Die Vision nimmt Formen an



Die 250.000 Kilowattstunden Strom, welchen die 660 Einwohner bislang verbrauchten, wurde bisher auf Kohle- und Atomenergie gewonnen, was das Dorf über 200.000 Euro jährlich kostete. Doch die Kommunen wollen zunehmend unabhängig von den Großversorgern sein und so wird aus dem idyllischen Dorf eines der ersten, welches sich selbst mit „sauberer“ Energie versorgen kann. Der Grundstein für dieses Projekt legte der holländische Landwirt van der Harn und Aigner gelegt.
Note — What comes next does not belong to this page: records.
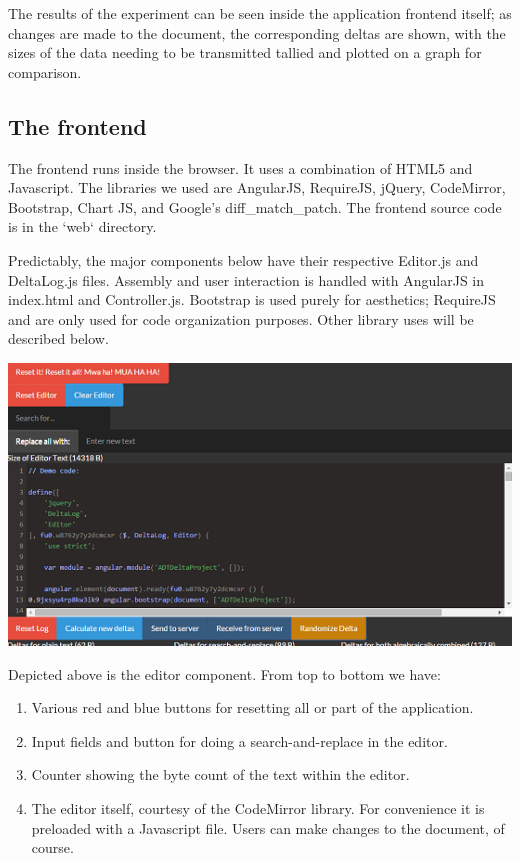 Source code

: \documentclass[12pt,a4paper]{article}
\begin{document}
		The results of the experiment can be seen inside the application frontend itself; as changes are made to the document, the corresponding deltas are shown, with the sizes of the data needing to be transmitted tallied and plotted on a graph for comparison.
		
		\subsection{The frontend}
		
		The frontend runs inside the browser. It uses a combination of HTML5 and Javascript. The libraries we used are AngularJS, RequireJS, jQuery, CodeMirror, Bootstrap, Chart JS, and Google’s diff\_match\_patch. The frontend source code is in the `web` directory. 
		
		Predictably, the major components below have their respective Editor.js and DeltaLog.js files. Assembly and user interaction is handled with AngularJS in index.html and Controller.js. Bootstrap is used purely for aesthetics; RequireJS and are only used for code organization purposes. Other library uses will be described below.
		
		\begin{center}\includegraphics{frontend0}\end{center}
		
		Depicted above is the editor component. From top to bottom we have:
		
		\begin{enumerate}
			\item Various red and blue buttons for resetting all or part of the application.
			\item Input fields and button for doing a search-and-replace in the editor.
			\item Counter showing the byte count of the text within the editor.
			\item The editor itself, courtesy of the CodeMirror library. For convenience it is preloaded with a Javascript file. Users can make changes to the document, of course.
		\end{enumerate}
		
\end{document}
Der Landwirt investiert zwei Millionen Euro in diese Biogasanlage und auch zwei große Solaranlagen und ein Nahwärmenetz ist die Folge dieser Umstellung. Auf Windenergie wird in diesem Ort allerdingsverzichtet, da der Wind nicht ausreicht um genügend Energie zu produzieren.

Feldheim zieht nach



In der inzwischen zweiten entstehenden Biogasanlage in Bollewick vergären später Biomasse wie Holzreste oder Gülle, was wiederum Gas erzeugt. Dieses Gas wird dann in einem Blockheizkraftwerk in Strom umgewandelt und die entstandene Abwärme zum Heizen genutzt. In Planung ist auch eine dritte Anlage, die durch dieses Verfahren Energie gewinnen soll. Und auch im brandenburgischen Feldheim, 70 Kilometer südwestlich von Berlin, wird verstärkt auf Biogas und Windkraft gesetzt. Hier ist jedoch vor allem Wind der Energieträger der Zukunft. Für 1,7 Millionen Euro wird hier ein Windpark aufgebaut, welcher das Dorf mit 145 Einwohnern künftig mit Strom versorgen soll. Der Strompreis wird unter dieser Umstellung nicht leiden – im Gegenteil sogar. Die Einwohner werden mit der Nutzung von der erzeugten Windenergie ganze 10 Cent weniger für ihren Strom bezahlen. Und da sich der Anbau von Zuckerrüben und Kartoffeln in Feldheim auch nicht mehr lohnt, wird auf den Feldern künftig Mais angebaut, wessen Maissilage dann zum Verbrennen in der Biogasanlage genutzt wird. Und die übriggebliebenen Gärreste sind ausgezeichneter Dünger, ein ausgeklügelter Kreislauf.